My learning on the new Juki continues! This week I noticed that the machine was skipping a few stitches every once in a while. It was really noticeable when I was using the machine to baste a little quilt. BTW, this is a great feature on the machine–you just choose “BASTE” on the LED screen, and then you have the option of slow-medium-fast. It does a really great job of machine basting. After discussing with my BF and long arm consultant, we decided the most likely culprit was that I had the presser foot too high. I had changed out the presser foot to the open toed foot (love!) and I left it a bit higher on purpose, because I wanted to be able to slip this hoop under the foot.
This is the hoop I bought from Martelli. I really like it. I tend to relax my shoulders a bit more when I use it. I think its most useful when you are doing smaller, closer quilting. When you are doing utility quilting and want to move quickly across the quilt, there is no need for it.
Open toe vs the regular foot. Why would you use the closed foot? I think it might provide more stability if you were doing some pedal to the metal quilting.

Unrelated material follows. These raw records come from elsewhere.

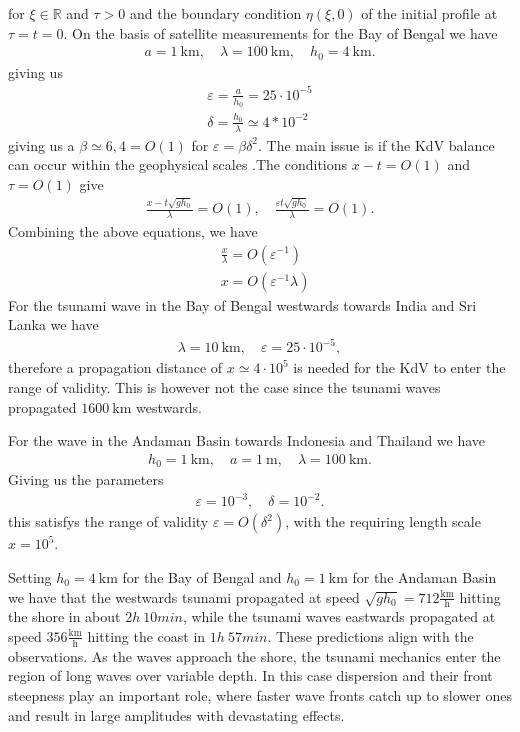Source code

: for $\xi \in \mathbb{R}$ and $\tau > 0 $ and the boundary condition $\eta(\xi
,0)$ of the initial profile at $\tau = t = 0$. On the basis of satellite
measurements for the Bay of Bengal we have
\begin{align}
    a = 1\ \text{km}, \quad \lambda = 100\ \text{km},\quad h_0 = 4\
    \text{km}.
\end{align}
giving us
\begin{align}
    \varepsilon = \frac{a}{h_0} = 25 \cdot 10^{-5}\\
    \delta = \frac{h_0}{\lambda} \simeq 4*10^{-2}
\end{align}
giving us a $\beta \simeq 6,4 = O(1)$ for $\varepsilon = \beta \delta^2$.
The main issue is if the KdV balance can occur within the geophysical scales
.The conditions $x-t = O(1)$ and $\tau = O(1)$ give
\begin{align}
    \frac{x - t \sqrt{gh_0} }{\lambda} = O(1),\quad \frac{\varepsilon t
    \sqrt{gh_0} }{\lambda} = O(1).
\end{align}
Combining the above equations, we have
\begin{align}
   & \frac{x}{\lambda} = O(\varepsilon^{-1})\\
    &x  = O(\varepsilon^{-1}\lambda)
\end{align}
For the tsunami wave in the Bay of Bengal westwards towards India and Sri
Lanka we have
\begin{align}
    \lambda = 10\ \text{km}, \quad \varepsilon = 25 \cdot 10^{-5},
\end{align}
therefore a propagation distance of $x \simeq 4 \cdot 10^{5}$ is needed for
the KdV to enter the range of validity. This is however not the case since
the tsunami waves propagated $1600\ \text{km}$ westwards.

For the wave in the Andaman Basin towards Indonesia and Thailand we have
\begin{align}
    h_0 = 1\ \text{km}, \quad a = 1\ \text{m}, \quad \lambda = 100\
    \text{km}.
\end{align}
Giving us the parameters
\begin{align}
    \varepsilon  = 10^{-3}, \quad \delta = 10^{-2}.
\end{align}
this satisfys the range of validity  $\varepsilon = O(\delta^2)$, with the
requiring length scale $x = 10^{5}$.

Setting $h_0 = 4\ \text{km}$ for the Bay of Bengal and $h_0 = 1\ \text{km}$
for the Andaman Basin we have that the westwards tsunami propagated at speed
$\sqrt{gh_0}  = 712 \frac{\text{km}}{\text{h}}$ hitting the shore in about
$2h\ 10min$, while the tsunami waves eastwards propagated at speed $356
\frac{\text{km}}{\text{h}}$ hitting the coast in $1h\ 57min$. These
predictions align with the observations. As the waves approach the shore, the
tsunami mechanics enter the region of long waves over variable depth. In this
case dispersion and their front steepness play an important role, where
faster wave fronts catch up to slower ones and result in large amplitudes
with devastating effects.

So, I set out one morning to SOLVE THE PROBLEM of the skipped stitches. I should have just changed the presser foot height. But no, I wanted to do a thorough job. So I checked the needle position. The book says the groove in the needle should face to the left. I re-inserted the needle, making sure the groove was EXACTLY facing the left.

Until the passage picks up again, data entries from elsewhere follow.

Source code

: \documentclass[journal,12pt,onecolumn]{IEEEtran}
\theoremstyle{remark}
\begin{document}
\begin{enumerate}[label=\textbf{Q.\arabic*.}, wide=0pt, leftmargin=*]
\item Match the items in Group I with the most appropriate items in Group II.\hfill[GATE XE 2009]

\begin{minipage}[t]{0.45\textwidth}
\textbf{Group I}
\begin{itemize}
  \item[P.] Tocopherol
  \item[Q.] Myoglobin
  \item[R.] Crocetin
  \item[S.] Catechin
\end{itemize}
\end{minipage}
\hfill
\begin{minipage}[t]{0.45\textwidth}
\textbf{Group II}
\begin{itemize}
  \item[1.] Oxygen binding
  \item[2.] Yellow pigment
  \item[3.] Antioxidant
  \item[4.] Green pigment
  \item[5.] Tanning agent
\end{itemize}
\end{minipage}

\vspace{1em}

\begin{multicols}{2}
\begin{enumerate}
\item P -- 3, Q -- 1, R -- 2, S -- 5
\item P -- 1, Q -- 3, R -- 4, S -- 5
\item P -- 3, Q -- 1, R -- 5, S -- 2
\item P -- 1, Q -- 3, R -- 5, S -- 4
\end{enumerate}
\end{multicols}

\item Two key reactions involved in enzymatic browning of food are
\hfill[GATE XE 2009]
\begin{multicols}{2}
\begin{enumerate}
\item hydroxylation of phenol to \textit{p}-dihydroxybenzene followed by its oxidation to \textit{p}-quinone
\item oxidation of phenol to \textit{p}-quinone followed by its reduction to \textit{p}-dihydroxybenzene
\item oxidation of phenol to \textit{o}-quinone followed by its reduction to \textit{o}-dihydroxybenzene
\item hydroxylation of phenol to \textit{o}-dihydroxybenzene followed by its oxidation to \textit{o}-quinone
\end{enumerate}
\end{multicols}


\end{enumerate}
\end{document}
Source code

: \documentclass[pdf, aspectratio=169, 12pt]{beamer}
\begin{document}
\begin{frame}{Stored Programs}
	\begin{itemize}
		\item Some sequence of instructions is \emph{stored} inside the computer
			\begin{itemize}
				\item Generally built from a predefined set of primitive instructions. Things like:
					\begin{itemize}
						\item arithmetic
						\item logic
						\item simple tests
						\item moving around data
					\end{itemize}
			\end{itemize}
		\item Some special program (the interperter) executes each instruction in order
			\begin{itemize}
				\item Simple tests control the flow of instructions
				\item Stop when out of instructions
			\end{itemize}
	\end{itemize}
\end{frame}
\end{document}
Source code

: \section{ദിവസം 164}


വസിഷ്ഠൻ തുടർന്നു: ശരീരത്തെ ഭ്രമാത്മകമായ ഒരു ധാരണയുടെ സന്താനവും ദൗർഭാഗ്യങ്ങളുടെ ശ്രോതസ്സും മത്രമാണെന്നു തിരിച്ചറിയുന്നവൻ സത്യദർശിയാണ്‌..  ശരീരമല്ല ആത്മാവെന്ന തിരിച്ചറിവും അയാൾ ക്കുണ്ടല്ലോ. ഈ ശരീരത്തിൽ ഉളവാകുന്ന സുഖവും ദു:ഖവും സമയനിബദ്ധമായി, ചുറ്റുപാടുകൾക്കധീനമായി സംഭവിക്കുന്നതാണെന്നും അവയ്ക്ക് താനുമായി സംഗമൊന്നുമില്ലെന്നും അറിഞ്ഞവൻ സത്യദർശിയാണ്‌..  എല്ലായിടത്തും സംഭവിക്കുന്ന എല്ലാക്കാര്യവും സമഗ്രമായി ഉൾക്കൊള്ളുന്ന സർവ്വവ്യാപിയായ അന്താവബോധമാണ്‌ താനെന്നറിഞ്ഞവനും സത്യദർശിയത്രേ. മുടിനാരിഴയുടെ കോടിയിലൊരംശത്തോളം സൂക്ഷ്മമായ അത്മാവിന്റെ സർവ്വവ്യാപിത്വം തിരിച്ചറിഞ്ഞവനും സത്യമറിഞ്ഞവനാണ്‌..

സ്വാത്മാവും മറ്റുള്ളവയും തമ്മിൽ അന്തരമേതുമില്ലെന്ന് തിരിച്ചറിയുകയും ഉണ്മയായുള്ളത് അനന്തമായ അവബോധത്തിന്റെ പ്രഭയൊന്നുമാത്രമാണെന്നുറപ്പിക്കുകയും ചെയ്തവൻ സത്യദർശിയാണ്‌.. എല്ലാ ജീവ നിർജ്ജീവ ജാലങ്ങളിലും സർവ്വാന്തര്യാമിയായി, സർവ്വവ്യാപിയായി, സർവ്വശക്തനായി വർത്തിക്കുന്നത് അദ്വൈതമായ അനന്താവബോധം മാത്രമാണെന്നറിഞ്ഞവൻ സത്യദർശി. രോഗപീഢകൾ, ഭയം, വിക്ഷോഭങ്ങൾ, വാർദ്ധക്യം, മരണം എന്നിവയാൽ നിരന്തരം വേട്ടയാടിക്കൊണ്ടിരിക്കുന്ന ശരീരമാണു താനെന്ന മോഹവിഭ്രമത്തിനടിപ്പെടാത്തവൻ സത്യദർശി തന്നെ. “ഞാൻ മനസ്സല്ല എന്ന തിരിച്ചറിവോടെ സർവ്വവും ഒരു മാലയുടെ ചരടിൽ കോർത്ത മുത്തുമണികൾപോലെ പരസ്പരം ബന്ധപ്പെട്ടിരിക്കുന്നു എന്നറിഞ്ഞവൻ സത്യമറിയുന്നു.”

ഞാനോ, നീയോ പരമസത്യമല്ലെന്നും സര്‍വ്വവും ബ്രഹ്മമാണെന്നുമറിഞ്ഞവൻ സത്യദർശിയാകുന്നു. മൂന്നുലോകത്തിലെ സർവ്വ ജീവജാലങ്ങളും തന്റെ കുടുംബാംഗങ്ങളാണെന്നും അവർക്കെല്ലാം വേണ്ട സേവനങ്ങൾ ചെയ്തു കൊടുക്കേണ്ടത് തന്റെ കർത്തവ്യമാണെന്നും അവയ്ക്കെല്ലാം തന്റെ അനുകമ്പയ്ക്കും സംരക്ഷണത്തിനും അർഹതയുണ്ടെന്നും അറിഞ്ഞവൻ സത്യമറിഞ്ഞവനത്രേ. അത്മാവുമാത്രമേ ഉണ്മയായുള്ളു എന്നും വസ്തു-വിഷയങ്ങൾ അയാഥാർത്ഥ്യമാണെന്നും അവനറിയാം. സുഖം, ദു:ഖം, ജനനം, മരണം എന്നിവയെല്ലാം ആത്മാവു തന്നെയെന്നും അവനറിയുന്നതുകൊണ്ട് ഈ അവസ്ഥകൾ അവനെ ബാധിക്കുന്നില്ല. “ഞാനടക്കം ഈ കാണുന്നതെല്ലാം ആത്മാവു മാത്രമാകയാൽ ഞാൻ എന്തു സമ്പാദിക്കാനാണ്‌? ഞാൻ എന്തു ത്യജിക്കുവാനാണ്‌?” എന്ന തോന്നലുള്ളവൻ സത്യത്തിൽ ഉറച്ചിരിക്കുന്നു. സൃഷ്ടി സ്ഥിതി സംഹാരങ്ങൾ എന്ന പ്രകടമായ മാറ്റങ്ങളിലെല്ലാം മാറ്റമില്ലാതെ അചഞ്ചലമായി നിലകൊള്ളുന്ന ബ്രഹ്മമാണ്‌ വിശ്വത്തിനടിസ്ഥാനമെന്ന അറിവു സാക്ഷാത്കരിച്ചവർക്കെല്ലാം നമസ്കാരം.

Then I wanted to oil the “hook.” That’s the thing on the bobbin case. I don’t think I told you before, but this machine is built so that you never have to oil anything except that hook! Now when I did that, I double checked to see that I had the bobbin placed correctly in the case. Looking at the manual instructions. I got so confused! I thought I was supposed to put the bobbin in COUNTER CLOCKWISE, but the instructions said clockwise. Had I put it in wrong previously, and it was actually working that way?
Anyway, three improvements made, and now I was ready to check out my NEW. IMPROVED. quilting. Only now the machine would not take a single stitch. Not one. I was sure it was my confusion over the bobbin. So I took that baby in and out at least three times, checking and re-checking the placement against the manual instructions. Still no stitches.

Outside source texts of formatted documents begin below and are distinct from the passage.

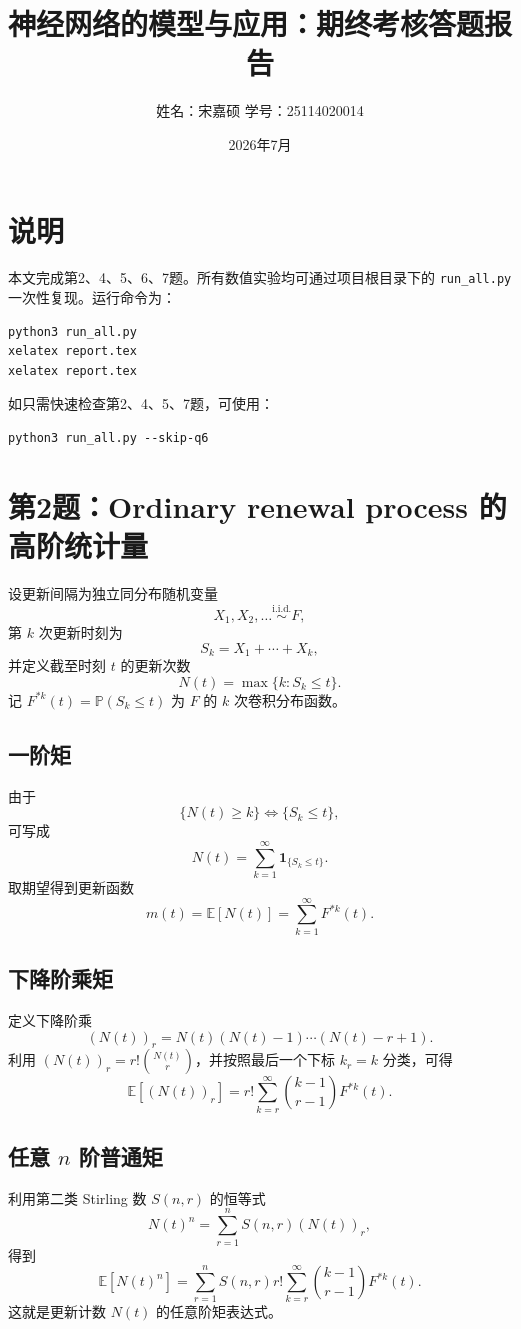 \documentclass[12pt,a4paper]{ctexart}
\title{神经网络的模型与应用：期终考核答题报告}
\author{姓名：宋嘉硕 \qquad 学号：25114020014}
\date{2026年7月}
\begin{document}
\maketitle
\tableofcontents
\newpage

\section*{说明}
本文完成第2、4、5、6、7题。所有数值实验均可通过项目根目录下的
\texttt{run\_all.py} 一次性复现。运行命令为：
\begin{verbatim}
python3 run_all.py
xelatex report.tex
xelatex report.tex
\end{verbatim}
如只需快速检查第2、4、5、7题，可使用：
\begin{verbatim}
python3 run_all.py --skip-q6
\end{verbatim}

\section{第2题：Ordinary renewal process 的高阶统计量}
设更新间隔为独立同分布随机变量
\[
X_1,X_2,\ldots \overset{\mathrm{i.i.d.}}{\sim}F,
\]
第 $k$ 次更新时刻为
\[
S_k=X_1+\cdots+X_k,
\]
并定义截至时刻 $t$ 的更新次数
\[
N(t)=\max\{k:S_k\leq t\}.
\]
记 $F^{*k}(t)=\mathbb{P}(S_k\leq t)$ 为 $F$ 的 $k$ 次卷积分布函数。

\subsection{一阶矩}
由于
\[
\{N(t)\geq k\}\Longleftrightarrow \{S_k\leq t\},
\]
可写成
\[
N(t)=\sum_{k=1}^{\infty}\mathbf{1}_{\{S_k\leq t\}}.
\]
取期望得到更新函数
\[
\boxed{m(t)=\mathbb{E}[N(t)]=\sum_{k=1}^{\infty}F^{*k}(t).}
\]

\subsection{下降阶乘矩}
定义下降阶乘
\[
(N(t))_r=N(t)(N(t)-1)\cdots(N(t)-r+1).
\]
利用 $(N(t))_r=r!\binom{N(t)}{r}$，并按照最后一个下标 $k_r=k$ 分类，可得
\[
\boxed{
\mathbb{E}[(N(t))_r]
=r!\sum_{k=r}^{\infty}\binom{k-1}{r-1}F^{*k}(t).
}
\]

\subsection{任意 $n$ 阶普通矩}
利用第二类 Stirling 数 $S(n,r)$ 的恒等式
\[
N(t)^n=\sum_{r=1}^{n}S(n,r)(N(t))_r,
\]
得到
\[
\boxed{
\mathbb{E}[N(t)^n]
=\sum_{r=1}^{n}S(n,r)r!
\sum_{k=r}^{\infty}\binom{k-1}{r-1}F^{*k}(t).
}
\]
这就是更新计数 $N(t)$ 的任意阶矩表达式。
\end{document}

So then I went back to the needle position. I looked carefully at the tiny but accurate picture in the manual. Oh. The groove in the needle goes to the left IF YOU ARE STANDING AT THE SIDE OF THE MACHINE, not from the front. So I rotated the groove in the needle to the correct position, and voila! Magic stitches came out of the machine. No skipped stitches at all. My BF assures me that this is all part of learning to use a long arm machine, and is common to all long arms.
So you can see that, although I complained about the Juki manual, it does come in handy for some things 🙂
My friend who is starting the ministry for elderly people in our church needed a quilt to show her committee, so I put the binding on the first quilt I’ve done on the Juki and sent it out into the world. Funny thing about this quilt, Up close, in person, I did not think I had done the color placement right, because I could not see the secondary circular pattern. But it shows up nice and clear in the photograph!
I am off to hopefully finish the second quilt on this Juki. In looking for some other things, I have found more and more unfinished quilt tops! I’m very enthused about getting some of them done and sharing them with others.